___ DATA SECTION ___
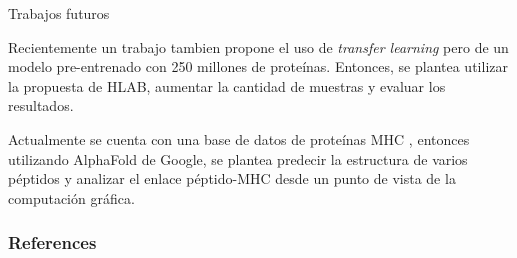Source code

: \documentclass[10pt]{beamer}
\newcommand{\1}{
	\setbeamertemplate{background}{
		\texttt{[image: img/1]}
		\tikz[overlay] \fill[fill opacity=0.75,fill=white] (0,0) rectangle (-\paperwidth,\paperheight);
	}
}
\begin{document}

\begin{frame}{Trabajos futuros}{}
	\begin{block}{}
		Recientemente un trabajo \cite{hashemi2022improved} tambien propone el uso de \textit{transfer learning} pero de un modelo pre-entrenado con 250 millones de proteínas. Entonces, se plantea utilizar la propuesta de HLAB, aumentar la cantidad de muestras y evaluar los resultados.
	\end{block}
	
	\begin{block}{}
		Actualmente se cuenta con una base de datos de proteínas MHC \cite{e2019phla3d}, entonces utilizando AlphaFold de Google, se plantea predecir la estructura de varios péptidos y analizar el enlace péptido-MHC desde un punto de vista de la computación gráfica.	
	\end{block}
	
	
\end{frame}

\begin{frame}
	\frametitle{References}
	
	
\end{frame}
\end{document}
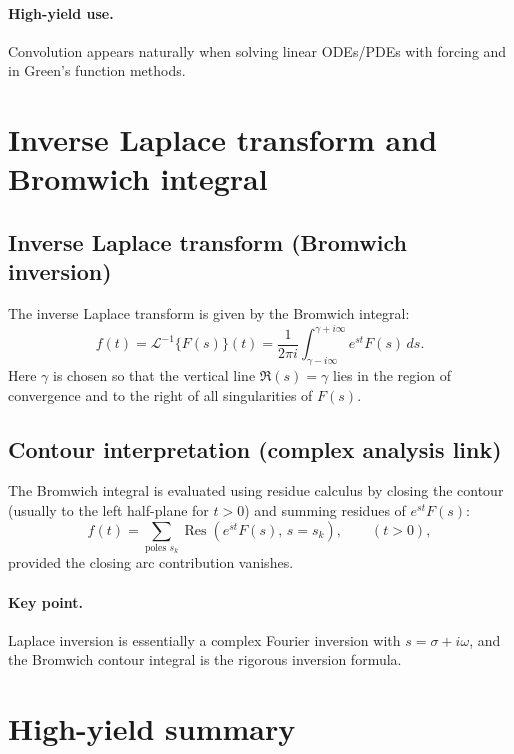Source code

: \paragraph{High-yield use.}
Convolution appears naturally when solving linear ODEs/PDEs with forcing
and in Green's function methods.


\section{Inverse Laplace transform and Bromwich integral}

\subsection{Inverse Laplace transform (Bromwich inversion)}
The inverse Laplace transform is given by the Bromwich integral:
\begin{equation}
\boxed{
f(t) = \mathcal{L}^{-1}\{F(s)\}(t)
=
\frac{1}{2\pi i}\int_{\gamma-i\infty}^{\gamma+i\infty}
e^{st}F(s)\,ds.
}
\end{equation}
Here $\gamma$ is chosen so that the vertical line $\Re(s)=\gamma$
lies in the region of convergence and to the right of all singularities of $F(s)$.

\subsection{Contour interpretation (complex analysis link)}
The Bromwich integral is evaluated using residue calculus by closing the contour
(usually to the left half-plane for $t>0$) and summing residues of $e^{st}F(s)$:
\begin{equation}
f(t) = \sum_{\text{poles }s_k}\operatorname{Res}\left(e^{st}F(s),\,s=s_k\right),
\qquad (t>0),
\end{equation}
provided the closing arc contribution vanishes.

\paragraph{Key point.}
Laplace inversion is essentially a complex Fourier inversion with $s=\sigma+i\omega$,
and the Bromwich contour integral is the rigorous inversion formula.


\section{High-yield summary}

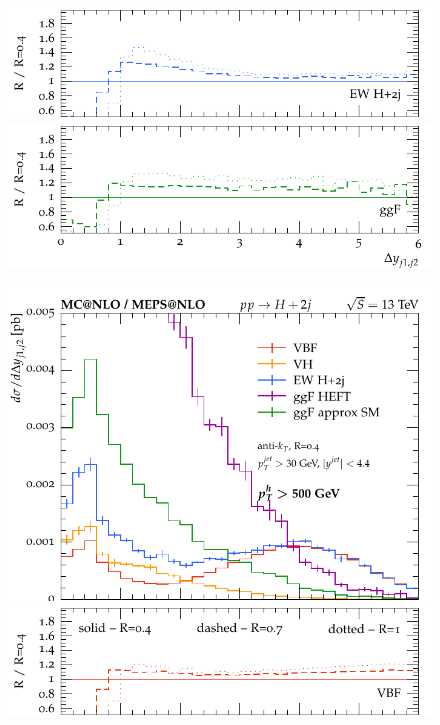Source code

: \documentclass[10pt,prd,fleqn,superscriptaddress,notitlepage,nofootinbib,preprintnumbers,nobalancelastpage]{revtex4-1}
\begin{document}
\begin{figure}[p]
\begin{minipage}{.2925\textwidth}
    \includegraphics[width=\textwidth]{figures/channels/delta_y_jj12_pth200_rHJJ.pdf}
    \includegraphics[width=\textwidth]{figures/channels/delta_y_jj12_pth200_rGGH.pdf}
  \end{minipage}\hfill
  \begin{minipage}{.2925\textwidth}
    \includegraphics[width=\textwidth]{figures/channels/delta_y_jj12_pth500.pdf}
    \includegraphics[width=\textwidth]{figures/channels/delta_y_jj12_pth500_rVBF.pdf}

\end{minipage}
\end{figure}
\end{document}
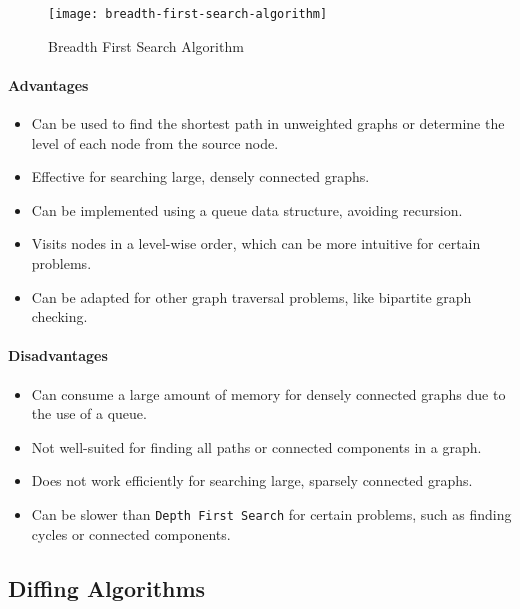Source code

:\begin{figure}[htbp]
    \centering
    \texttt{[image: breadth-first-search-algorithm]}
    \caption{Breadth First Search Algorithm \cite{zaltsman_dfs_bfs}}
    \label{fig:breadth-first-search-algorithm}
\end{figure}

\paragraph{Advantages}
\begin{itemize}
    \item Can be used to find the shortest path in unweighted graphs or determine the level of each node from the source node.
    \item Effective for searching large, densely connected graphs.
    \item Can be implemented using a queue data structure, avoiding recursion.
    \item Visits nodes in a level-wise order, which can be more intuitive for certain problems.
    \item Can be adapted for other graph traversal problems, like bipartite graph checking.
\end{itemize}
\paragraph{Disadvantages}
\begin{itemize}
    \item Can consume a large amount of memory for densely connected graphs due to the use of a queue.
    \item Not well-suited for finding all paths or connected components in a graph.
    \item Does not work efficiently for searching large, sparsely connected graphs.
    \item Can be slower than \lstinline{Depth First Search} for certain problems, such as finding cycles or connected components.
\end{itemize}


\subsection{Diffing Algorithms}

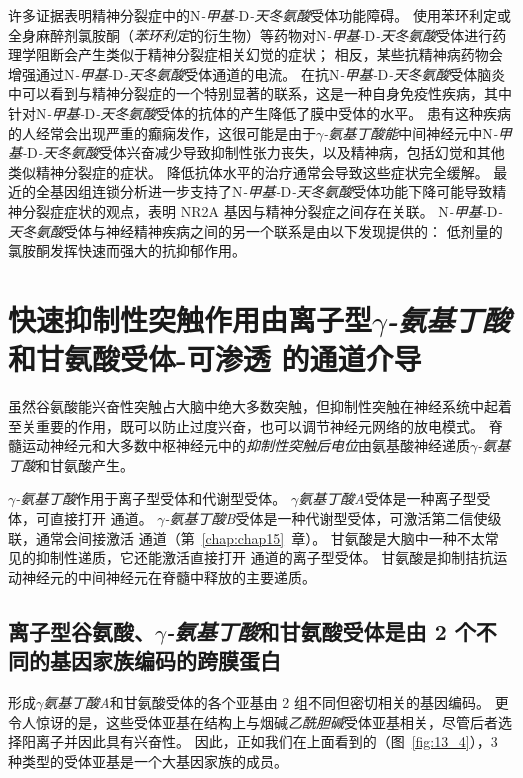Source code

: 许多证据表明精神分裂症中的N\textit{-甲基-}D\textit{-天冬氨酸}受体功能障碍。
使用苯环利定或全身麻醉剂氯胺酮（\textit{苯环利定}的衍生物）等药物对N\textit{-甲基-}D\textit{-天冬氨酸}受体进行药理学阻断会产生类似于精神分裂症相关幻觉的症状；
相反，某些抗精神病药物会增强通过N\textit{-甲基-}D\textit{-天冬氨酸}受体通道的电流。
在抗N\textit{-甲基-}D\textit{-天冬氨酸}受体脑炎中可以看到与精神分裂症的一个特别显著的联系，这是一种自身免疫性疾病，其中针对N\textit{-甲基-}D\textit{-天冬氨酸}受体的抗体的产生降低了膜中受体的水平。
患有这种疾病的人经常会出现严重的癫痫发作，这很可能是由于\textit{$\gamma$-氨基丁酸能}中间神经元中N\textit{-甲基-}D\textit{-天冬氨酸}受体兴奋减少导致抑制性张力丧失，以及精神病，包括幻觉和其他类似精神分裂症的症状。
降低抗体水平的治疗通常会导致这些症状完全缓解。
最近的全基因组连锁分析进一步支持了N\textit{-甲基-}D\textit{-天冬氨酸}受体功能下降可能导致精神分裂症症状的观点，表明 NR2A 基因与精神分裂症之间存在关联。
N\textit{-甲基-}D\textit{-天冬氨酸}受体与神经精神疾病之间的另一个联系是由以下发现提供的：
低剂量的氯胺酮发挥快速而强大的抗抑郁作用。



\section{快速抑制性突触作用由离子型\textit{$\gamma$-氨基丁酸}和甘氨酸受体-可渗透  的通道介导}

虽然谷氨酸能兴奋性突触占大脑中绝大多数突触，但抑制性突触在神经系统中起着至关重要的作用，既可以防止过度兴奋，也可以调节神经元网络的放电模式。
脊髓运动神经元和大多数中枢神经元中的\textit{抑制性突触后电位}由氨基酸神经递质\textit{$\gamma$-氨基丁酸}和甘氨酸产生。


\textit{$\gamma$-氨基丁酸}作用于离子型受体和代谢型受体。
\textit{$\gamma$氨基丁酸A}受体是一种离子型受体，可直接打开  通道。
\textit{$\gamma$-氨基丁酸B}受体是一种代谢型受体，可激活第二信使级联，通常会间接激活  通道（第~\ref{chap:chap15}~章）。 
甘氨酸是大脑中一种不太常见的抑制性递质，它还能激活直接打开  通道的离子型受体。
甘氨酸是抑制拮抗运动神经元的中间神经元在脊髓中释放的主要递质。



\subsection{离子型谷氨酸、\textit{$\gamma$-氨基丁酸}和甘氨酸受体是由 2 个不同的基因家族编码的跨膜蛋白}

形成\textit{$\gamma$氨基丁酸A}和甘氨酸受体的各个亚基由 2 组不同但密切相关的基因编码。
更令人惊讶的是，这些受体亚基在结构上与烟碱\textit{乙酰胆碱}受体亚基相关，尽管后者选择阳离子并因此具有兴奋性。 
因此，正如我们在上面看到的（图~\ref{fig:13_4}），3 种类型的受体亚基是一个大基因家族的成员。


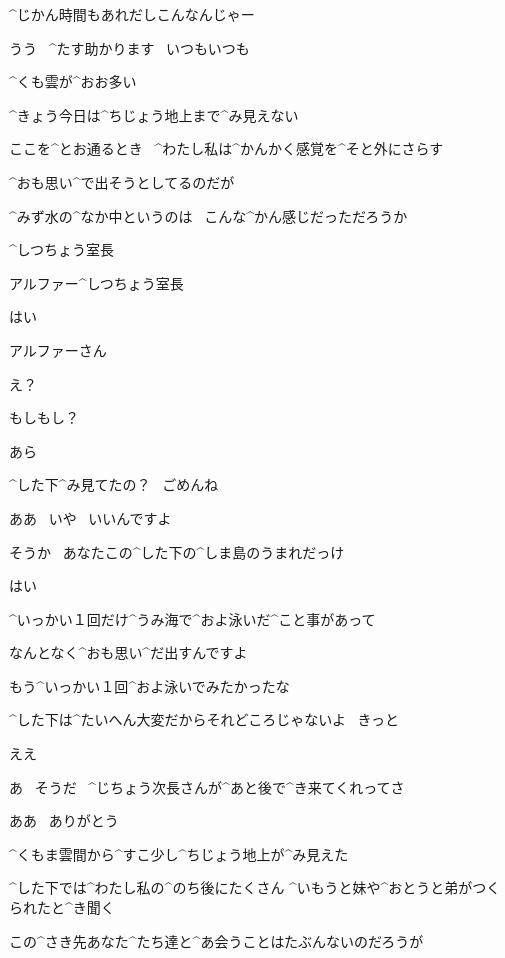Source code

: \Alpha ^{じかん}{時間}もあれだしこんなんじゃー

\Kokone うう
\ ^{たす}{助}かります
\ いつもいつも

\page[42]
\ASevenMOne ^{くも}{雲}が^{おお}{多}い

\ASevenMOne ^{きょう}{今日}は^{ちじょう}{地上}まで^{み}{見}えない

\page[43]
\ASevenMOne ここを^{とお}{通}るとき
\ ^{わたし}{私}は^{かんかく}{感覚}を^{そと}{外}にさらす

\page[44]
\ASevenMOne ^{おも}{思}い^{で}{出}そうとしてるのだが

\ASevenMOne ^{みず}{水}の^{なか}{中}というのは
\ こんな^{かん}{感}じだっただろうか

\page[45]
\Person ^{しつちょう}{室長}

\Person アルファー^{しつちょう}{室長}

\ASevenMOne はい

\Person アルファーさん

\ASevenMOne え？

\Person もしもし？

\Person あら

\Person ^{した}{下}^{み}{見}てたの？
\ ごめんね

\page[46]
\ASevenMOne ああ
\ いや
\ いいんですよ

\Person そうか
\ あなたこの^{した}{下}の^{しま}{島}のうまれだっけ

\ASevenMOne はい

\ASevenMOne ^{いっかい}{１回}だけ^{うみ}{海}で^{およ}{泳}いだ^{こと}{事}があって

\ASevenMOne なんとなく^{おも}{思}い^{だ}{出}すんですよ

\page[47]
\ASevenMOne もう^{いっかい}{１回}^{およ}{泳}いでみたかったな

\Person ^{した}{下}は^{たいへん}{大変}だからそれどころじゃないよ
\ きっと

\ASevenMOne ええ

\Person あ
\ そうだ
\ ^{じちょう}{次長}さんが^{あと}{後}で^{き}{来}てくれってさ

\ASevenMOne ああ
\ ありがとう

\page[48]
\ASevenMOne ^{くもま}{雲間}から^{すこ}{少}し^{ちじょう}{地上}が^{み}{見}えた

\ASevenMOne ^{した}{下}では^{わたし}{私}の^{のち}{後}にたくさん
^{いもうと}{妹}や^{おとうと}{弟}がつくられたと^{き}{聞}く

\page[49]
\ASevenMOne この^{さき}{先}あなた^{たち}{達}と^{あ}{会}うことはたぶんないのだろうが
___
Only lines that include "textwidth" belong in the answer; return them from the entries above.

\begin{minipage}{.2925\textwidth}
    \includegraphics[width=\textwidth]{figures/channels/delta_y_jj12_pth200_rHJJ.pdf}
    \includegraphics[width=\textwidth]{figures/channels/delta_y_jj12_pth200_rGGH.pdf}
  \begin{minipage}{.2925\textwidth}
    \includegraphics[width=\textwidth]{figures/channels/delta_y_jj12_pth500.pdf}
    \includegraphics[width=\textwidth]{figures/channels/delta_y_jj12_pth500_rVBF.pdf}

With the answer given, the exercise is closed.